Records for the exercise section start

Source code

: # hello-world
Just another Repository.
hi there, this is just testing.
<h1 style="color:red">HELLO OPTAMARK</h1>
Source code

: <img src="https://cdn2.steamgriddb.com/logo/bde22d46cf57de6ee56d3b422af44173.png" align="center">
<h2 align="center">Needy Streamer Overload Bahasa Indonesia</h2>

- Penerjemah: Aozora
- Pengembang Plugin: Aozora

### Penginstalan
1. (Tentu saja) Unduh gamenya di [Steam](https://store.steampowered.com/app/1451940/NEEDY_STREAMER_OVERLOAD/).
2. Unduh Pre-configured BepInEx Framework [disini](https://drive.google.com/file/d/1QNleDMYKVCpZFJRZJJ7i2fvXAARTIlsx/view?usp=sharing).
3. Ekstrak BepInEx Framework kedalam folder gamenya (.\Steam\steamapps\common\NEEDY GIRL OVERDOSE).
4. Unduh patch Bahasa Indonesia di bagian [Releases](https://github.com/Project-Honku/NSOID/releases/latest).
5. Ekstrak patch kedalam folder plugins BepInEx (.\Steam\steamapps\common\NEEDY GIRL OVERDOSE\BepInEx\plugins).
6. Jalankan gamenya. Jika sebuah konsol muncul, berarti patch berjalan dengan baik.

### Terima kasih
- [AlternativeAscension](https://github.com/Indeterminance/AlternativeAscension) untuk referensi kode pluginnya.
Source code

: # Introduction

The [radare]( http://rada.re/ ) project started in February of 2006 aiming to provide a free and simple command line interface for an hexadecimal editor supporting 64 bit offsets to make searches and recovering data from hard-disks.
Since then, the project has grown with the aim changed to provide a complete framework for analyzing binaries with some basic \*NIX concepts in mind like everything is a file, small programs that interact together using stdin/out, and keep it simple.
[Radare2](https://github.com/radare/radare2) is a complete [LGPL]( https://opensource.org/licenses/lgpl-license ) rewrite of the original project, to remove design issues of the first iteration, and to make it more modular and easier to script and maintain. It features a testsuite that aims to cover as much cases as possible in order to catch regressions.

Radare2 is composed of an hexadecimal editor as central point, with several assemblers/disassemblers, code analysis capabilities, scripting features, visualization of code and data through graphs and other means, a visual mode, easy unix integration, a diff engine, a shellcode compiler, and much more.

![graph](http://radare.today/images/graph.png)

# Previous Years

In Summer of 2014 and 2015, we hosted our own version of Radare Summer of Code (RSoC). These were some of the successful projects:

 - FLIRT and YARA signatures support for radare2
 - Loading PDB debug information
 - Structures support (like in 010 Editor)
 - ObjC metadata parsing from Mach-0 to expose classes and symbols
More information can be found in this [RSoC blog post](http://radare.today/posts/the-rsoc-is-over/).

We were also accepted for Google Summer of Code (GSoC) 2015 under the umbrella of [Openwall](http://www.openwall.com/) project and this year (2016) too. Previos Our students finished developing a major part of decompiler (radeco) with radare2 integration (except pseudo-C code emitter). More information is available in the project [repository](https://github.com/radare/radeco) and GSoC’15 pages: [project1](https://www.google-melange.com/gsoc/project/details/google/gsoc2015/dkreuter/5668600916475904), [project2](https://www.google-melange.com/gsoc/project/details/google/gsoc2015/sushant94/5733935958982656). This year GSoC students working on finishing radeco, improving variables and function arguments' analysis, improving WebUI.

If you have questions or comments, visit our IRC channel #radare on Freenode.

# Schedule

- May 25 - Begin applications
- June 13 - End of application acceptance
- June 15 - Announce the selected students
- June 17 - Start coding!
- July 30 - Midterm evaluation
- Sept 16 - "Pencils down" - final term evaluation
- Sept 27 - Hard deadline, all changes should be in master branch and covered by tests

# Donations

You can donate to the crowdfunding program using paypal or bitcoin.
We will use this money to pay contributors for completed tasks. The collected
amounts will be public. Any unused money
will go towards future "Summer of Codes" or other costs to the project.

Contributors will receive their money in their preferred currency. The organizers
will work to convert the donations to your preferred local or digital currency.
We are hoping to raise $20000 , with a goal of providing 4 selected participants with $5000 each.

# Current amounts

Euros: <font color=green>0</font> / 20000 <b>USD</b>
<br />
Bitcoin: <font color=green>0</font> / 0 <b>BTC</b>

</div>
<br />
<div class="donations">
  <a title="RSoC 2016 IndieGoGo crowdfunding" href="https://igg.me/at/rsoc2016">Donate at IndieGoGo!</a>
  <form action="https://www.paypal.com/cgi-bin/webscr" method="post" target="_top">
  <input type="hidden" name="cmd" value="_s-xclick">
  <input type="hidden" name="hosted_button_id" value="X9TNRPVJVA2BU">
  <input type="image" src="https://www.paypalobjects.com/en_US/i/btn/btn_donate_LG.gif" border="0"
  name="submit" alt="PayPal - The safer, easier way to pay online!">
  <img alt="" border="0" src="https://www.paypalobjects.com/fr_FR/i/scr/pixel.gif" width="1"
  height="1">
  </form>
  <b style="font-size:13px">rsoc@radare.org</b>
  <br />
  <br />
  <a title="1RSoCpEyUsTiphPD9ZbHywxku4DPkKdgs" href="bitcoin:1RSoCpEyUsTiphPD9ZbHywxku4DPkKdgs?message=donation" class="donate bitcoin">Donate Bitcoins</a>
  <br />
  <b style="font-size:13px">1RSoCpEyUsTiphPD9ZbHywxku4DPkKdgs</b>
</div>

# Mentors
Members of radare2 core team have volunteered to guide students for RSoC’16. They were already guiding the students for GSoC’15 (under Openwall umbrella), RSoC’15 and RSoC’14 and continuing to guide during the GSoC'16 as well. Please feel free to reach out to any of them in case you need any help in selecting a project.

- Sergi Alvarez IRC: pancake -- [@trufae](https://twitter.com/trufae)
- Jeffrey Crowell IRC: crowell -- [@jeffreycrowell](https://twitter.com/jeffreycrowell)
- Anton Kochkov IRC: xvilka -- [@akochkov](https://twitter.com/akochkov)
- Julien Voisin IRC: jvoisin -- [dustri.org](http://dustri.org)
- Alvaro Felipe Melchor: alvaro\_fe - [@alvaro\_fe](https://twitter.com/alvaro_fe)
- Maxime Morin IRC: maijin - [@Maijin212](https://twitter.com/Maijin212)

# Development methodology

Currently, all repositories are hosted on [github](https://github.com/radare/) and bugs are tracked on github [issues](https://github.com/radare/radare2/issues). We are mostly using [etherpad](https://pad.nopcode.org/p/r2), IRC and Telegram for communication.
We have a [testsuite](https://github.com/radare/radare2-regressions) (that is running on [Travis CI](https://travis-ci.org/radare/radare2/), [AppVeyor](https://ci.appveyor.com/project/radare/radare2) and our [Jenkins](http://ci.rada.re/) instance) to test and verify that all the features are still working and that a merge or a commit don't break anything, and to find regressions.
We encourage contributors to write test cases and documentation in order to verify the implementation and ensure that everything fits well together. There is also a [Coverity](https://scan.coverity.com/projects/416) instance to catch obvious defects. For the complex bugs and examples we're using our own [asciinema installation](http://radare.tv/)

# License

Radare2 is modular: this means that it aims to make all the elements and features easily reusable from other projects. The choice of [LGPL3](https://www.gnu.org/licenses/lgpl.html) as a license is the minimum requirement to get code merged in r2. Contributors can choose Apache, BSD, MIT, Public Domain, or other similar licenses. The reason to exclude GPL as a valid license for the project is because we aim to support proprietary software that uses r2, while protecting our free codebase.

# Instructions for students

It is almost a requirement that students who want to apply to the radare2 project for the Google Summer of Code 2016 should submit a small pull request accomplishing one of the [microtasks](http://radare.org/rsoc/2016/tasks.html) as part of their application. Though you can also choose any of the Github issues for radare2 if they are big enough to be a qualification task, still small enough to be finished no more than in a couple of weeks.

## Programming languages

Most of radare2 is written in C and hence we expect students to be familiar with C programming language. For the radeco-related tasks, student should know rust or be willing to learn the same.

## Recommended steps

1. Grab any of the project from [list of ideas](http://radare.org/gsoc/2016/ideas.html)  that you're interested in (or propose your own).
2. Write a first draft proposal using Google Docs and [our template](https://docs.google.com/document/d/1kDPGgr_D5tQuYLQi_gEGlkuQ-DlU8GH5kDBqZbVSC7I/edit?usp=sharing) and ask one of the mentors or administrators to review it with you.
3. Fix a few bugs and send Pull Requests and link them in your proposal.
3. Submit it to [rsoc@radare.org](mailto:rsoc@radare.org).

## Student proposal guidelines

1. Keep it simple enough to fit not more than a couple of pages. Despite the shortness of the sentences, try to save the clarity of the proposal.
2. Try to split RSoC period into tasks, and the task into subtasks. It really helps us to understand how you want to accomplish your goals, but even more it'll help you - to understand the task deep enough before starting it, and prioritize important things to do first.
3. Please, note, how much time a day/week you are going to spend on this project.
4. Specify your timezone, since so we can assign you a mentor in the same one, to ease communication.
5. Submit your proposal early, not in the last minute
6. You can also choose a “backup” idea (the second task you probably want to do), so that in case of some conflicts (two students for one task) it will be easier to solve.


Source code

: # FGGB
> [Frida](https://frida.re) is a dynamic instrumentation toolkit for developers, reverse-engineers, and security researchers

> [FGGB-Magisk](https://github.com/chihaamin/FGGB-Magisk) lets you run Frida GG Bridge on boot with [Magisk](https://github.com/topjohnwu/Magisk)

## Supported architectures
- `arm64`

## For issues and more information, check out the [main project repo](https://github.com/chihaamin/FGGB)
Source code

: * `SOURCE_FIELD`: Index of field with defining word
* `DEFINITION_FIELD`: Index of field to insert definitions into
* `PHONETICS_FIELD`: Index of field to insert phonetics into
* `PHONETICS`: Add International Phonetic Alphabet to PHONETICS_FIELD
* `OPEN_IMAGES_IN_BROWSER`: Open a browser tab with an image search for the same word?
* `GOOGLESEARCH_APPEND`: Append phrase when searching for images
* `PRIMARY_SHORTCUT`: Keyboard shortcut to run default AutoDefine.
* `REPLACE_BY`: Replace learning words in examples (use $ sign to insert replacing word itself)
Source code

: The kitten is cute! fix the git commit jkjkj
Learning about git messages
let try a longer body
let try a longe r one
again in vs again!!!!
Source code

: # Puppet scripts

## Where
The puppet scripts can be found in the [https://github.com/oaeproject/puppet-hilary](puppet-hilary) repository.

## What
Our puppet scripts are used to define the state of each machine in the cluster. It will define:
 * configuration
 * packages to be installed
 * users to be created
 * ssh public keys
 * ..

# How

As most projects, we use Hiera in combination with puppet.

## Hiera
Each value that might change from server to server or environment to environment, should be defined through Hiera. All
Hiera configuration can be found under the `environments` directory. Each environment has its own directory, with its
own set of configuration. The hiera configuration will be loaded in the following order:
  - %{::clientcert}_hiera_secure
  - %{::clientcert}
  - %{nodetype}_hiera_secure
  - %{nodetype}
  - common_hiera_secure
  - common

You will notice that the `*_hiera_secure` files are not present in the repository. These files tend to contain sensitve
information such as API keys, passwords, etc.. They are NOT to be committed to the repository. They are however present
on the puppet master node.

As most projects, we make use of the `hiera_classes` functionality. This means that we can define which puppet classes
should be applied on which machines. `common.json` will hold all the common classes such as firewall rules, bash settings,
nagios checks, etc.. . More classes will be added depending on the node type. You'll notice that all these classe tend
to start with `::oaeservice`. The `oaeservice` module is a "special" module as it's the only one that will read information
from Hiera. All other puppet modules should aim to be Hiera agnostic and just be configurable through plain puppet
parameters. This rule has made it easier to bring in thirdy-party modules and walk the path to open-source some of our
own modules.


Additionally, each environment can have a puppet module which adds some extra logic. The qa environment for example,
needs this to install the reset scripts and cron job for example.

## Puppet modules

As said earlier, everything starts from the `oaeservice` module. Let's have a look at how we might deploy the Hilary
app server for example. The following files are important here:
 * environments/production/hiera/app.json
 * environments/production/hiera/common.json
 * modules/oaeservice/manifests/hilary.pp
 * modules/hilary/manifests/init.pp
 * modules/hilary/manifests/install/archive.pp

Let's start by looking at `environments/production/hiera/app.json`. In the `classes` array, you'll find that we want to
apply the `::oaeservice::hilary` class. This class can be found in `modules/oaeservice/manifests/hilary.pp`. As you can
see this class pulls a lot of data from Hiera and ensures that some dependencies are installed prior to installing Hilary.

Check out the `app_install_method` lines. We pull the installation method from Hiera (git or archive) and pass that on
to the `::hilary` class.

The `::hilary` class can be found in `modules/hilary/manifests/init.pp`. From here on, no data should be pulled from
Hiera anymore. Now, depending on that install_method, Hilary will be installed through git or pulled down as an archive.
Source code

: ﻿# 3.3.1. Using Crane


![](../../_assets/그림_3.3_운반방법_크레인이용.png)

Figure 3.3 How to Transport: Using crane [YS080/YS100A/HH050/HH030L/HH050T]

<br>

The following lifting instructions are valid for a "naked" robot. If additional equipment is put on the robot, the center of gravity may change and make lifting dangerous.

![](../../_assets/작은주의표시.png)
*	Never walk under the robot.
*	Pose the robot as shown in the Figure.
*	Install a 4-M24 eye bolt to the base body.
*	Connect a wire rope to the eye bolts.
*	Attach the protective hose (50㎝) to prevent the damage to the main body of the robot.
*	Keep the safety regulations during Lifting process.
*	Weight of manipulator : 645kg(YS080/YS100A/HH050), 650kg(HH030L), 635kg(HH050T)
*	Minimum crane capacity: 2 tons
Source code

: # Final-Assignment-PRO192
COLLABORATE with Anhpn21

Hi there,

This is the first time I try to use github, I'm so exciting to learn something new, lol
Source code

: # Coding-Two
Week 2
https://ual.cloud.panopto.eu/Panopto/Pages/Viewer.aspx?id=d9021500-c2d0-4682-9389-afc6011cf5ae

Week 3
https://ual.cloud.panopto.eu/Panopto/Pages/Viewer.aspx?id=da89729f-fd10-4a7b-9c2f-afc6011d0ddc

Records for the exercise section end

#### Instructions to follow
Could you write out, exactly as they stand, only the lines above that begin at the line with "replacing word itself)" and stop after the line with "Each value that"?

#### Task response
* `REPLACE_BY`: Replace learning words in examples (use $ sign to insert replacing word itself)
Source code

: The kitten is cute! fix the git commit jkjkj
Learning about git messages
let try a longer body
let try a longe r one
again in vs again!!!!
Source code

: # Puppet scripts

## Where
The puppet scripts can be found in the [https://github.com/oaeproject/puppet-hilary](puppet-hilary) repository.

## What
Our puppet scripts are used to define the state of each machine in the cluster. It will define:
 * configuration
 * packages to be installed
 * users to be created
 * ssh public keys
 * ..

# How

As most projects, we use Hiera in combination with puppet.

## Hiera
Each value that might change from server to server or environment to environment, should be defined through Hiera. All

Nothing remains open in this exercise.